An anonymous reader writes: LibreOffice has lost its X11 dependency on Linux and can now run smoothly under Wayland. LibreOffice has been ported to Wayland by adding GTK3 tool-kit support to the office suite over the past few months. LibreOffice on Wayland is now in good enough shape that the tracker bug has been closed and it should work as well as X11 except for a few remaining bugs. LibreOffice 5.0 will be released next month with this support and other changes outlined by the 5.0 release notes.

31 of 216 comments (clear)

  1. What's the point? by amalcolm · · Score: 2, Interesting

    What does Wayland solve for me, a standard Ubuntu user? What I have wordks ok, why does it need to change?

    --
    Time for bed, said Zebedee - boing
    1. Re:What's the point? by KiloByte · · Score: 3, Insightful

      Downsides: 1. you lose remote access (save for second-class stuff like VNC), 2. you need to port most software or use X emulation. Upsides: ... [crickets] ...

      --
      The creatures outside looked from Alt-Right to Antifa; but already it was impossible to say which was which.
    2. Re:What's the point? by kenaaker · · Score: 5, Interesting

      This statement is fundamentally crap. Every day I run multiple kde 4 applications on multiple systems back to a single desktop with ssh. The applications are not degraded and I don't have to disable any X11 features to do it. Occasionally I even use OpenGL applications remotely and they perform just fine.

    3. Re:What's the point? by Anonymous Coward · · Score: 5, Informative

      But something is better than nothing. Currently wayland is only offering the latter.

      Your comment is two years out of date, Wayland has offered remote protocol since 2013 in the main branch, further its expected to be better supported than X11 (ie perfect alpha blending on shading at 60fps over a network link) all while using less resources than X11 and without degrading features.
      https://www.youtube.com/watch?...

    4. Re:What's the point? by firewrought · · Score: 2

      Downsides: 1. you lose remote access (save for second-class stuff like VNC), 2. you need to port most software or use X emulation.
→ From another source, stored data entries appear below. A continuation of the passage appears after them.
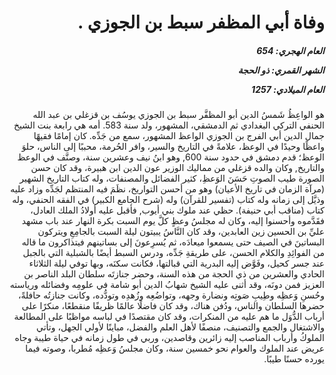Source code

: <h1 dir="rtl">وفاة أبي المظفر سبط بن الجوزي  .</h1>

<h5 dir="rtl">العام الهجري:  654

الشهر القمري: ذو الحجة

العام الميلادي: 1257</h5>

<p dir="rtl">هو الواعِظُ شَمسُ الدين أبو المظفَّر سبط بن الجوزي يوسُف بن قزغلي بن عبد الله الحنفي التركي البغدادي ثم الدمشقي، المشهور، ولد سنة 583. أمه هي رابعة بنت الشيخ جمال الدين أبي الفرج بن الجوزي الواعظ المشهور، سمع من جَدِّه. كان إمامًا فقيهًا واعظًا وحيدًا في الوعظ، علامةً في التاريخ والسير، وافر الحُرمة، محببًا إلى الناس، حلوَ الوعظ؛ قدم دمشق في حدود سنة 600, وهو ابنُ نيف وعشرين سنة، وصنَّف في الوعظ والتاريخ, وكان والده قزغلي من مماليك الوزير عون الدين ابن هبيرة، وقد كان حسن الصورة طيب الصوتِ حَسَنَ الوَعظِ، كثير الفضائل والمصنفات، وله كتاب التاريخ الشهير (مرآة الزمان في تاريخ الأعيان) وهو من أحسن التواريخ، نظَمَ فيه المنتظم لجَدِّه وزاد عليه وذيَّل إلى زمانه وله كتاب (تفسير للقرآن) وله (شرح الجامع الكبير) في الفقه الحنفي، وله كتاب (مناقب أبي حنيفة). حظي عند ملوك بني أيوب, فأقبل عليه أولادُ الملك العادل، فقَدَّموه وأحسنوا إليه، وكان له مجلسُ وعظٍ كلَّ يوم السبت بكرة النهار عند باب مشهد عليِّ بن الحسين زين العابدين، وقد كان النَّاسُ يبيتون ليلة السبت بالجامِعِ ويتركون البساتينَ في الصيف حتى يسمعوا ميعادَه، ثم يُسرِعونَ إلى بساتينهم فيتذاكرون ما قاله من الفوائِدِ والكلام الحسن، على طريقةِ جَدِّه، ودرس السبط أيضًا بالشبلية التي بالجبل عند جسر كحيل، وفَوَّض إليه البدرية التي قبالتها، فكانت سكنَه، وبها توفي ليلة الثلاثاء الحادي والعشرين من ذي الحجة من هذه السنة، وحضر جنازتَه سلطان البلد الناصر بن العزيز فمن دونَه، وقد أثنى عليه الشيخ شهابُ الدين أبو شامة في علومِه وفضائله ورياسته وحُسنِ وَعظِه وطِيبِ صَوتِه ونضارة وجهه، وتواضُعِه وزُهدِه وتودُّده، وكانت جنازتُه حافلةً، حضرها السلطان والناس، ودُفن هناك، وقد كان فاضلًا عالمًا ظريفًا منقطعًا، منكرًا على أرباب الدُّوَل ما هم عليه من المنكرات، وقد كان مقتصدًا في لباسه مواظبًا على المطالعة والاشتغال والجمع والتصنيف، منصفًا لأهل العلم والفضل، مباينًا لأولي الجهل، وتأتي الملوكُ وأرباب المناصب إليه زائرين وقاصدين، وربي في طول زمانه في حياة طيبة وجاه عريض عند الملوك والعوام نحو خمسين سنة، وكان مجلسُ وَعظِه مُطربا، وصوته فيما يورده حسنًا طيبًا.</p></br>
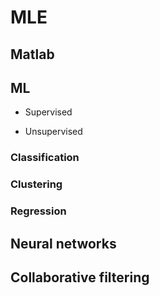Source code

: # MLE


## Matlab



## ML
  - Supervised
  
  
  - Unsupervised
  
  
### Classification 

### Clustering

### Regression


## Neural networks


## Collaborative filtering
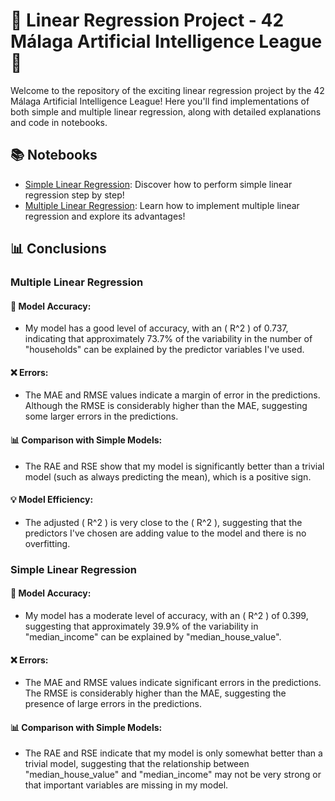 # 🚀 Linear Regression Project - 42 Málaga Artificial Intelligence League 🤖

Welcome to the repository of the exciting linear regression project by the 42 Málaga Artificial Intelligence League! Here you'll find implementations of both simple and multiple linear regression, along with detailed explanations and code in notebooks.

## 📚 Notebooks

- [Simple Linear Regression](Regresion_Lineal_Simple.ipynb): Discover how to perform simple linear regression step by step!
- [Multiple Linear Regression](Regresion_Lineal_Multiple.ipynb): Learn how to implement multiple linear regression and explore its advantages!

## 📊 Conclusions

### Multiple Linear Regression

#### 🎯 Model Accuracy:
- My model has a good level of accuracy, with an \( R^2 \) of 0.737, indicating that approximately 73.7% of the variability in the number of "households" can be explained by the predictor variables I've used.

#### ❌ Errors:
- The MAE and RMSE values indicate a margin of error in the predictions. Although the RMSE is considerably higher than the MAE, suggesting some larger errors in the predictions.

#### 📊 Comparison with Simple Models:
- The RAE and RSE show that my model is significantly better than a trivial model (such as always predicting the mean), which is a positive sign.

#### 💡 Model Efficiency:
- The adjusted \( R^2 \) is very close to the \( R^2 \), suggesting that the predictors I've chosen are adding value to the model and there is no overfitting.

### Simple Linear Regression

#### 🎯 Model Accuracy:
- My model has a moderate level of accuracy, with an \( R^2 \) of 0.399, suggesting that approximately 39.9% of the variability in "median_income" can be explained by "median_house_value".

#### ❌ Errors:
- The MAE and RMSE values indicate significant errors in the predictions. The RMSE is considerably higher than the MAE, suggesting the presence of large errors in the predictions.

#### 📊 Comparison with Simple Models:
- The RAE and RSE indicate that my model is only somewhat better than a trivial model, suggesting that the relationship between "median_house_value" and "median_income" may not be very strong or that important variables are missing in my model.
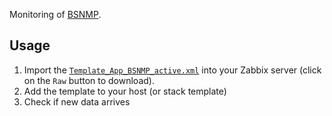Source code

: Monitoring of [BSNMP](https://people.freebsd.org/~harti/bsnmp/).

## Usage
1. Import the
   [`Template_App_BSNMP_active.xml`](Template_App_BSNMP_active.xml)
   into your Zabbix server (click on the `Raw` button to download).
2. Add the template to your host (or stack template)
3. Check if new data arrives
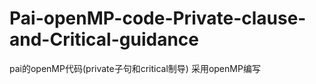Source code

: # Pai-openMP-code-Private-clause-and-Critical-guidance
pai的openMP代码(private子句和critical制导) 
采用openMP编写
Upsides: ... [crickets] ...

      Performance, battery life, innovation.

      (And if you haven't noticed, X remote access is already second-class to thinks like RDP and SPICE.)

      --
      -1, Too Many Layers Of Abstraction
    5. Re:What's the point? by muep · · Score: 3, Informative

      Most Wayland-compatible applications would likely not render things by directly communicating with the Wayland protocol. Instead, they will likely use a higher-level UI toolkit. Toolkits like GTK+ and Qt are able to switch between Wayland and X11 based on which server they detect to be available. If you need to run a Wayland-compatible application from a server to which you are logged in via ssh, you would likely be able to do so as long as X11 compatibility is retained. As long as there is no convenient way to use Wayland over network, it might well make sense to keep using X11 in that role even if otherwise the default in some distros ended up being Wayland.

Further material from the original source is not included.